I've done some calculations on a large number of data, and created the following graph in excel representing the data:
How do I go about analysing this regression in order to find the formula that approximately matches this graph?
A few random samples of data:
1, 1.861
0.95, 3.675
0.84, 4.487
0.83, 4.542
0.61, 5.389
0.50, 5.786
0.42, 6.076
0.34, 6.349
0.18, 7.102
0.08, 7.925
0.04, 8.511
0.01, 10.171
Is there a good tool for calculating it somewhere? I've tried searching but no luck
On
The plot suggests a sigmoïd function and the logistic function seems to be a good candidate for a reasonable fit.
The most traditional formulation is $$y=\frac{L}{1+e^{-k(x-x_0)}}$$ and, in your case, $k$ would be negative. Since your data are obviously percents, then the value of $L$ is known (it should be $1$ or $100$ depending if you work with fractions or percents). Let us say that we use fractions (just as in the data set you provide). So, let us keep the model as $$y=\frac{1}{1+e^{-k(x-x_0)}}$$ This requires nonlinear regression which itself needs reasonable estimates of the parameters for starting iterations. These can be obtained by a preliminary step; writing $$z=\log\Big(\frac 1y-1\Big)=-k(x-x_0)=\alpha +\beta x$$ a first linear regression of the $z_i$'s as a function of the $x_i$'s will give $\alpha$ and $\beta$ from which you can deduce easily estimates of $k$ and $x_0$ (for sure, you must discard for this first step all data points for which $y=1$). All of this can be done using Excel. Now, you are ready for the nonlinear regression and you could find online various software for doing the work which can be done using Excel solver.

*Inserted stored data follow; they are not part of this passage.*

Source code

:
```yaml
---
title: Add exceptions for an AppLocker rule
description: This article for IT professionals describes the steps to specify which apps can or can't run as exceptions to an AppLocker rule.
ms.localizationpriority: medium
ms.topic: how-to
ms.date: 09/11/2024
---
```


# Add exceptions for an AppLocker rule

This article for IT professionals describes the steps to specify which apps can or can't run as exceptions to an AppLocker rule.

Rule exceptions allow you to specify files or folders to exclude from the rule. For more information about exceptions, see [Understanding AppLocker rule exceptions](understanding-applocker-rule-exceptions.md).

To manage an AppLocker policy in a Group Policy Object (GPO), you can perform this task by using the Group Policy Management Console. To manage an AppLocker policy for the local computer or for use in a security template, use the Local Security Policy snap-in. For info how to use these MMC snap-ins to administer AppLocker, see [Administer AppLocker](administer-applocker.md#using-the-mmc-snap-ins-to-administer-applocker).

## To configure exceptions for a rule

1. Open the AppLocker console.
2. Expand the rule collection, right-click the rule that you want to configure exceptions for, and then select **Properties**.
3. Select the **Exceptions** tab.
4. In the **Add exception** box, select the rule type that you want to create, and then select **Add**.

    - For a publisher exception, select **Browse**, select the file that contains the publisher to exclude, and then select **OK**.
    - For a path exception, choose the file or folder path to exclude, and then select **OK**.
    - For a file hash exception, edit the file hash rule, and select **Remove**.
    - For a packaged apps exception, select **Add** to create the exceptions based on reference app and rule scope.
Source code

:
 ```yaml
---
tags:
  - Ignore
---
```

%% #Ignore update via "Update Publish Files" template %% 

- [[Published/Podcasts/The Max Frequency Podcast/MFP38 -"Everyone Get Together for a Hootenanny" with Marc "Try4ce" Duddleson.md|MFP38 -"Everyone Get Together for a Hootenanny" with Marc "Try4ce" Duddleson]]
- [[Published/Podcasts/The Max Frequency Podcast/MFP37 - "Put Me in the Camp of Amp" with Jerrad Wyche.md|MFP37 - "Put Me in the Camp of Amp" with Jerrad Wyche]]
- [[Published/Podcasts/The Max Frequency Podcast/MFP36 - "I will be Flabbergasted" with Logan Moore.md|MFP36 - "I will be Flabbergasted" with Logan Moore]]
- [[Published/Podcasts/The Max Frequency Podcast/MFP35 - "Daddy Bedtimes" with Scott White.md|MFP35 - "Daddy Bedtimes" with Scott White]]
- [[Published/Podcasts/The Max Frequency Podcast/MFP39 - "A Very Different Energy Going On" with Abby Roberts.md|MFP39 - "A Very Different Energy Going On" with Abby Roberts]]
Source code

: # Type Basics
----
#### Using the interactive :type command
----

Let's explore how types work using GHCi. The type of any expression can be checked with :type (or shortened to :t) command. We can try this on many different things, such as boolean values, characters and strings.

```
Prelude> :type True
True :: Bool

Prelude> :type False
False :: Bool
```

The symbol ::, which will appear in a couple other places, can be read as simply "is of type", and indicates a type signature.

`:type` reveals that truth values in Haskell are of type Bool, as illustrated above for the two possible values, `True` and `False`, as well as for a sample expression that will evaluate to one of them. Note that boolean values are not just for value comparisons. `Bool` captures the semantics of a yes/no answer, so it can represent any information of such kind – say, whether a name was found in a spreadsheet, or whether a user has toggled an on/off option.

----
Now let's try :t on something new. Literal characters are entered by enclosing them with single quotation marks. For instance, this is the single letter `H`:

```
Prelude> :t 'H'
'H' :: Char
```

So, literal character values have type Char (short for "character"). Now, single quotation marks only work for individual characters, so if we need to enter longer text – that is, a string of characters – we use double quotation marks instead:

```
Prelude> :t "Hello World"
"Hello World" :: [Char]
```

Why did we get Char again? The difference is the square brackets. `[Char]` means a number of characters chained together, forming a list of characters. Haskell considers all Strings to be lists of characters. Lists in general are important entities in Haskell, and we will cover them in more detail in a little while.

I suggest you have a look at http://www.real-statistics.com/logistic-regression/finding-logistic-regression-coefficients-using-excels-solver/
Using this method for the data set given in the post, the first step will give $\alpha= -6.8245$ and $\beta=1.1591$, that is to say $k=1.1591$ and $x_0=5.8878$ and the final result would be $$y=\frac{1}{1+e^{1.22051 (x-5.80793)}}$$ and the fit is very good (the coefficient of determination being $R^2=0.9998$. I suppose you notice how good are the initial estimates.
What you're doing here is not how the term "logistic regression" is normally understood.
In logistic regression you have real numbers in one column and $0$s and $1$s in the other. The logistic function is an estimate of the probability of getting a $1$, given the value of the number on the $x$-axis. You're fitting a curve $$ \operatorname{logit} p = \log\frac p {1-p} = ax+b\qquad\text{or, equivalently}\qquad p=\frac{1}{1+e^{-(ax+b)}}.\tag1 $$ You have a likelihood function $$ L(a,b) = \prod_x \begin{cases} p & \text{if }x=1, \\ 1-p & \text{if }x=0, \end{cases} $$ where $p$ depends on $x$ as in $(1)$ and the product is over all of the observed $x$ values. So you have something like $x=$ the patient's income and you get a $1$ or a $0$ according as the patient survived the procedure or not $\ldots$ etc.
The estimates of $a$ and $b$ are the values that maximize $L(a,b)$, and those are found numerically. An algorithm called iteratively reweighted least squares is used, but I think other algorithms may be replacing it in practice.